▸ **THE TASK**:
Reproduce the lines below verbatim. Pictures are to be omitted.

RECORDS PROVIDED below:

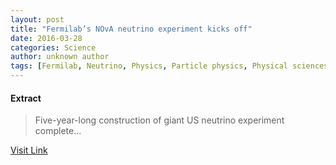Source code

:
 ```yaml
---
layout: post
title: "Fermilab’s NOvA neutrino experiment kicks off"
date: 2016-03-28
categories: Science
author: unknown author
tags: [Fermilab, Neutrino, Physics, Particle physics, Physical sciences, Applied and interdisciplinary physics, Featured]
---
```





#### Extract
>Five-year-long construction of giant US neutrino experiment complete...



[Visit Link](http://feedproxy.google.com/~r/PhysicsWorld/~3/nHANUH7NJWs/fermilabs-nova-neutrino-experiment-kicks-off)


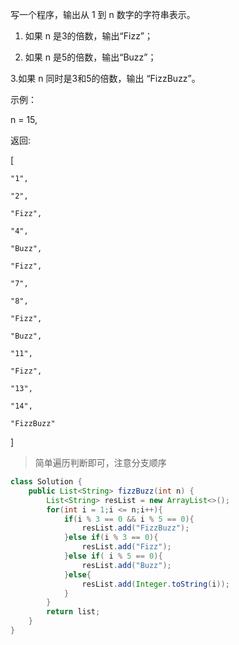 写一个程序，输出从 1 到 n 数字的字符串表示。

1. 如果 n 是3的倍数，输出“Fizz”；

2. 如果 n 是5的倍数，输出“Buzz”；

3.如果 n 同时是3和5的倍数，输出 “FizzBuzz”。

示例：

n = 15,

返回:

[

    "1",
    
    "2",
    
    "Fizz",
    
    "4",
    
    "Buzz",
    
    "Fizz",
    
    "7",
    
    "8",
    
    "Fizz",
    
    "Buzz",
    
    "11",
    
    "Fizz",
    
    "13",
    
    "14",
    
    "FizzBuzz"
    
]
>简单遍历判断即可，注意分支顺序
```java
class Solution {
    public List<String> fizzBuzz(int n) {
        List<String> resList = new ArrayList<>();
        for(int i = 1;i <= n;i++){
            if(i % 3 == 0 && i % 5 == 0){
                resList.add("FizzBuzz");
            }else if(i % 3 == 0){
                resList.add("Fizz");
            }else if( i % 5 == 0){
                resList.add("Buzz");
            }else{
                resList.add(Integer.toString(i));
            }
        }
        return list;
    }
}
```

End of RECORDS PROVIDED.

▸ **TASK RESPONSE**:
Source code

:
 ```yaml
---
layout: post
title: "Fermilab’s NOvA neutrino experiment kicks off"
date: 2016-03-28
categories: Science
author: unknown author
tags: [Fermilab, Neutrino, Physics, Particle physics, Physical sciences, Applied and interdisciplinary physics, Featured]
---
```





#### Extract
>Five-year-long construction of giant US neutrino experiment complete...



[Visit Link](http://feedproxy.google.com/~r/PhysicsWorld/~3/nHANUH7NJWs/fermilabs-nova-neutrino-experiment-kicks-off)


 写一个程序，输出从 1 到 n 数字的字符串表示。

1. 如果 n 是3的倍数，输出“Fizz”；

2. 如果 n 是5的倍数，输出“Buzz”；

3.如果 n 同时是3和5的倍数，输出 “FizzBuzz”。

示例：

n = 15,

返回:

[

    "1",
    
    "2",
    
    "Fizz",
    
    "4",
    
    "Buzz",
    
    "Fizz",
    
    "7",
    
    "8",
    
    "Fizz",
    
    "Buzz",
    
    "11",
    
    "Fizz",
    
    "13",
    
    "14",
    
    "FizzBuzz"
    
]
>简单遍历判断即可，注意分支顺序
```java
class Solution {
    public List<String> fizzBuzz(int n) {
        List<String> resList = new ArrayList<>();
        for(int i = 1;i <= n;i++){
            if(i % 3 == 0 && i % 5 == 0){
                resList.add("FizzBuzz");
            }else if(i % 3 == 0){
                resList.add("Fizz");
            }else if( i % 5 == 0){
                resList.add("Buzz");
            }else{
                resList.add(Integer.toString(i));
            }
        }
        return list;
    }
}
```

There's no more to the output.